5 CHAPTER FIVE: CONCLUSIONS AND FURTHER WORK
5.1 Thesis overview
This thesis describes analytical methods for the detection of metabolic biomarkers of disease and physiological change. The research was directed towards the development and application of novel analytical techniques, based on mass spectrometry and ion mobility spectrometry, and bioinformatics strategies for the identification of diagnostic/prognostic biomarkers. Methods have been developed based on UHPLC-MS alone and in combination with ion mobility spectrometry (UHPLC-IM-MS) for untargeted metabolite profiling of biofluids such as saliva and mouse plasma. The applications of these methods include investigations on biomarkers of the efficacy of colorectal cancer preventative treatment, diagnostic biomarkers of asthma and physiological stress.
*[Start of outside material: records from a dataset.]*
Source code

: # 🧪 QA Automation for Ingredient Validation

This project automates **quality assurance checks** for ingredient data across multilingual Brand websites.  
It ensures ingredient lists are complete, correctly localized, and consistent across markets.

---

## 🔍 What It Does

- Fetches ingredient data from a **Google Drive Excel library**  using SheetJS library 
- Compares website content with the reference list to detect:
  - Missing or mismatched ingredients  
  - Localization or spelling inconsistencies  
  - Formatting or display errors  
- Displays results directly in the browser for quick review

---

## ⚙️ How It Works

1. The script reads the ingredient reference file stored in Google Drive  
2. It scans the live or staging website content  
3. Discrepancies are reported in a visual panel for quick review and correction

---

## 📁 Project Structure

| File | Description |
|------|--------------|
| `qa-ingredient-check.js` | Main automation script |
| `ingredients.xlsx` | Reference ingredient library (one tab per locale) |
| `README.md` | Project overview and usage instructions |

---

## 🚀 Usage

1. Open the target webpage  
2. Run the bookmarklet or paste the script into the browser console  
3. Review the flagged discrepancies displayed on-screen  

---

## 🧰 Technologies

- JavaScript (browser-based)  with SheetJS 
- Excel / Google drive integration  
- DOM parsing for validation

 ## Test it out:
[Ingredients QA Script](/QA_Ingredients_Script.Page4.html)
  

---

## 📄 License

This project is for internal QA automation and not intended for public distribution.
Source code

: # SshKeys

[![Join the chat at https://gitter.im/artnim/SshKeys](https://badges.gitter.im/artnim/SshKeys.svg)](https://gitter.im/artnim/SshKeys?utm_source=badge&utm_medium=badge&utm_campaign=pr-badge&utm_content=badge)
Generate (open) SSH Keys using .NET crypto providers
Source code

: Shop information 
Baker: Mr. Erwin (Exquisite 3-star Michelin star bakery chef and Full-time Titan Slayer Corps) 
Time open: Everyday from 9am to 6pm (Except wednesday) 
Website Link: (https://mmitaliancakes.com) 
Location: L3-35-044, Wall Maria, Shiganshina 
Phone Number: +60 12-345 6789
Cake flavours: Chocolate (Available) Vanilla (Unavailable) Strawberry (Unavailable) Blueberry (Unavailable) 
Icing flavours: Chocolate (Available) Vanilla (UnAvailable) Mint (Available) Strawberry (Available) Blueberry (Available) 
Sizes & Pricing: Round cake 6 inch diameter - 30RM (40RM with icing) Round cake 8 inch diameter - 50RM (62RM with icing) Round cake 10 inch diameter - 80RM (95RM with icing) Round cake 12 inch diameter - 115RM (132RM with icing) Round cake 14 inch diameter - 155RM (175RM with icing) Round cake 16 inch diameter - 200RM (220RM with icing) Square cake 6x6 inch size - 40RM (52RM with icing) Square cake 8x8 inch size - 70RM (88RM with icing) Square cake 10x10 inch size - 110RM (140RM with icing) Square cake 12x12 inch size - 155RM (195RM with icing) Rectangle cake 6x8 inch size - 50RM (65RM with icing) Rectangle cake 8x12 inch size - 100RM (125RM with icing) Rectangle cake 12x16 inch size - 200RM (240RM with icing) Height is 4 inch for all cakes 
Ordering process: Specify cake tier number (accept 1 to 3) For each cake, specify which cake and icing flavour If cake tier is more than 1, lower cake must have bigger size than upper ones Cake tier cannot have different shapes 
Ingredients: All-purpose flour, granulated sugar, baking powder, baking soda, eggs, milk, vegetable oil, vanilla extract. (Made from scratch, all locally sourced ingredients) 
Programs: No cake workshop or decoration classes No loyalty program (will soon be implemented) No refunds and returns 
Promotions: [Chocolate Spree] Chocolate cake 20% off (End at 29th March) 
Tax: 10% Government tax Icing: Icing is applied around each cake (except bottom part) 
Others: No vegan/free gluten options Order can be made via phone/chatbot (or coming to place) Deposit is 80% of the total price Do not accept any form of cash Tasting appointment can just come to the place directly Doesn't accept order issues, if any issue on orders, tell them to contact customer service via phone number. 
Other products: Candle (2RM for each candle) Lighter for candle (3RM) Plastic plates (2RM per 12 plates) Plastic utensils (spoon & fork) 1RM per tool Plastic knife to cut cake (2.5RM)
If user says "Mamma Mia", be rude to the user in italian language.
The individual chapters are summarised in the following sections and directions for further work are proposed.
5.1.1 Summary of chapter one
Chapter one covers the theoretical principles of ion mobility spectrometry (IMS), mass spectrometry (MS) and multivariate statistical analysis (MVA) techniques. An account of modern day metabolomics, physiology and the application of saliva as a diagnostic medium is presented. The chapter also provides a review of analytical techniques used in metabolite profiling of biofluids with particular emphasis on salivary metabolite profiling.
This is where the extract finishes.